WORK TASK: Each line below that carries the string "MarkBind" must appear in the answer.

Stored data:
==*==

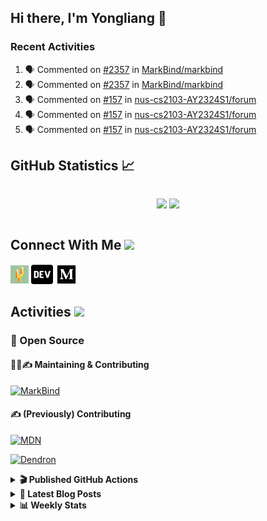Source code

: ## Hi there, I'm Yongliang 👋

### Recent Activities

<!--START_SECTION:activity-->
1. 🗣 Commented on [#2357](https://github.com/MarkBind/markbind/pull/2357#issuecomment-1733771743) in [MarkBind/markbind](https://github.com/MarkBind/markbind)
2. 🗣 Commented on [#2357](https://github.com/MarkBind/markbind/pull/2357#issuecomment-1731264509) in [MarkBind/markbind](https://github.com/MarkBind/markbind)
3. 🗣 Commented on [#157](https://github.com/nus-cs2103-AY2324S1/forum/issues/157#issuecomment-1727629851) in [nus-cs2103-AY2324S1/forum](https://github.com/nus-cs2103-AY2324S1/forum)
4. 🗣 Commented on [#157](https://github.com/nus-cs2103-AY2324S1/forum/issues/157#issuecomment-1727456382) in [nus-cs2103-AY2324S1/forum](https://github.com/nus-cs2103-AY2324S1/forum)
5. 🗣 Commented on [#157](https://github.com/nus-cs2103-AY2324S1/forum/issues/157#issuecomment-1726978058) in [nus-cs2103-AY2324S1/forum](https://github.com/nus-cs2103-AY2324S1/forum)
<!--END_SECTION:activity-->

## GitHub Statistics :chart_with_upwards_trend:
<div align="center">
<div style="display: flex; align-items: center; justify-content: center;">

[![](https://github-readme-stats-tlylt.vercel.app/api?username=tlylt&show_icons=true&theme=tokyonight&hide_border=true&locale=en)](https://github.com/tlylt)
[![](https://github-readme-streak-stats.herokuapp.com/?user=tlylt&theme=tokyonight&hide_border=true)](https://github.com/tlylt)
</div>
</div>

## Connect With Me <img src="https://media.giphy.com/media/2wh5K5yE3ulp3xgYcG/giphy-downsized.gif" width="30">

<a href="https://www.yongliangliu.com/" target="_blank"><img align="center" src="static/site-icon.png" alt="yongliangliu.com" height="29" width="29" /></a>
<a href="https://dev.to/tlylt" target="_blank"><img align="center" src="static/dev-badge.svg" alt="dev.to/tlylt" height="35" width="35" /></a>
<a href="https://tlylt.medium.com" target="_blank"><img align="center" src="static/medium.png" alt="tlylt.medium.com" height="35" width="35" /></a>

## Activities <img src="https://media.giphy.com/media/WUlplcMpOCEmTGBtBW/giphy.gif" width="30">

### 🔭 Open Source

#### 👷‍♂️✍️ Maintaining & Contributing
[![MarkBind](https://github-readme-stats-tlylt.vercel.app/api/pin/?username=markbind&repo=markbind)](https://github.com/MarkBind/markbind)

#### ✍️ (Previously) Contributing
[![MDN](https://github-readme-stats-tlylt.vercel.app/api/pin/?username=mdn&repo=content)](https://github.com/mdn/content/issues?q=is%3Aopen+involves%3A%40me+sort%3Aupdated-desc)

[![Dendron](https://github-readme-stats-tlylt.vercel.app/api/pin/?username=dendronhq&repo=dendron)](https://github.com/dendronhq/dendron/issues?q=is%3Aopen+involves%3A%40me+sort%3Aupdated-desc)

<details>
<summary> <b>🎬 Published GitHub Actions </b> </summary>

[![install-graphviz](https://github-readme-stats-tlylt.vercel.app/api/pin/?username=tlylt&repo=install-graphviz)](https://github.com/tlylt/install-graphviz)

[![reposense-action](https://github-readme-stats-tlylt.vercel.app/api/pin/?username=tlylt&repo=reposense-action)](https://github.com/tlylt/reposense-action)

[![markbin-action](https://github-readme-stats-tlylt.vercel.app/api/pin/?username=markbind&repo=markbind-action)](https://github.com/MarkBind/markbind-action)

</details>

<details>
<summary> <b>📕 Latest Blog Posts</b> </summary>

<!-- BLOG-POST-LIST:START -->
- [End of Year 3 Sem 2](https://yongliangliu.com/blog/end-of-year-3-sem-2)
- [Deploy a ChatGPT API Server in no time](https://yongliangliu.com/blog/chatgpt-nextjs-server)
- [Creating a regex-based Markdown parser in TypeScript](https://yongliangliu.com/blog/rmark)
- [Create VSCode Snippets for Markdown Blog Workflows](https://yongliangliu.com/blog/vscode-snippets)
- [Brag Doc 2023](https://yongliangliu.com/blog/brag-doc-2023)
<!-- BLOG-POST-LIST:END -->

</details>

<details>
<summary> <b>📊 Weekly Stats</b> </summary>

<!--START_SECTION:waka-->
![Code Time](http://img.shields.io/badge/Code%20Time-1%2C138%20hrs%208%20mins-blue)

**🐱 My GitHub Data** 

> 📦 659.7 kB Used in GitHub's Storage 
 > 
> 🏆 1,542 Contributions in the Year 2023
 > 
> 🚫 Not Opted to Hire
 > 
> 📜 174 Public Repositories 
 > 
> 🔑 40 Private Repositories 
 > 
**I'm an Early 🐤** 

```text
🌞 Morning                3932 commits        ███████░░░░░░░░░░░░░░░░░░   29.35 % 
🌆 Daytime                3595 commits        ███████░░░░░░░░░░░░░░░░░░   26.83 % 
🌃 Evening                4975 commits        █████████░░░░░░░░░░░░░░░░   37.13 % 
🌙 Night                  897 commits         ██░░░░░░░░░░░░░░░░░░░░░░░   06.69 % 
```
📅 **I'm Most Productive on Wednesday** 

```text
Monday                   1750 commits        ███░░░░░░░░░░░░░░░░░░░░░░   13.06 % 
Tuesday                  1942 commits        ████░░░░░░░░░░░░░░░░░░░░░   14.49 % 
Wednesday                2156 commits        ████░░░░░░░░░░░░░░░░░░░░░   16.09 % 
Thursday                 1678 commits        ███░░░░░░░░░░░░░░░░░░░░░░   12.52 % 
Friday                   1729 commits        ███░░░░░░░░░░░░░░░░░░░░░░   12.90 % 
Saturday                 2054 commits        ████░░░░░░░░░░░░░░░░░░░░░   15.33 % 
Sunday                   2090 commits        ████░░░░░░░░░░░░░░░░░░░░░   15.60 % 
```


📊 **This Week I Spent My Time On** 

```text
🕑︎ Time Zone: Asia/Singapore

💬 Programming Languages: 
Markdown                 3 hrs 56 mins       ████████████░░░░░░░░░░░░░   48.94 % 
TypeScript               3 hrs 46 mins       ████████████░░░░░░░░░░░░░   46.83 % 
Rust                     11 mins             █░░░░░░░░░░░░░░░░░░░░░░░░   02.30 % 
JavaScript               4 mins              ░░░░░░░░░░░░░░░░░░░░░░░░░   01.02 % 
JSON                     3 mins              ░░░░░░░░░░░░░░░░░░░░░░░░░   00.73 % 
```


 Last Updated on 27/09/2023 00:46:32 UTC
<!--END_SECTION:waka-->

</details>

==*==

SOLUTION TO THE EXERCISE:
1. 🗣 Commented on [#2357](https://github.com/MarkBind/markbind/pull/2357#issuecomment-1733771743) in [MarkBind/markbind](https://github.com/MarkBind/markbind)
2. 🗣 Commented on [#2357](https://github.com/MarkBind/markbind/pull/2357#issuecomment-1731264509) in [MarkBind/markbind](https://github.com/MarkBind/markbind)
[![MarkBind](https://github-readme-stats-tlylt.vercel.app/api/pin/?username=markbind&repo=markbind)](https://github.com/MarkBind/markbind)
[![markbin-action](https://github-readme-stats-tlylt.vercel.app/api/pin/?username=markbind&repo=markbind-action)](https://github.com/MarkBind/markbind-action)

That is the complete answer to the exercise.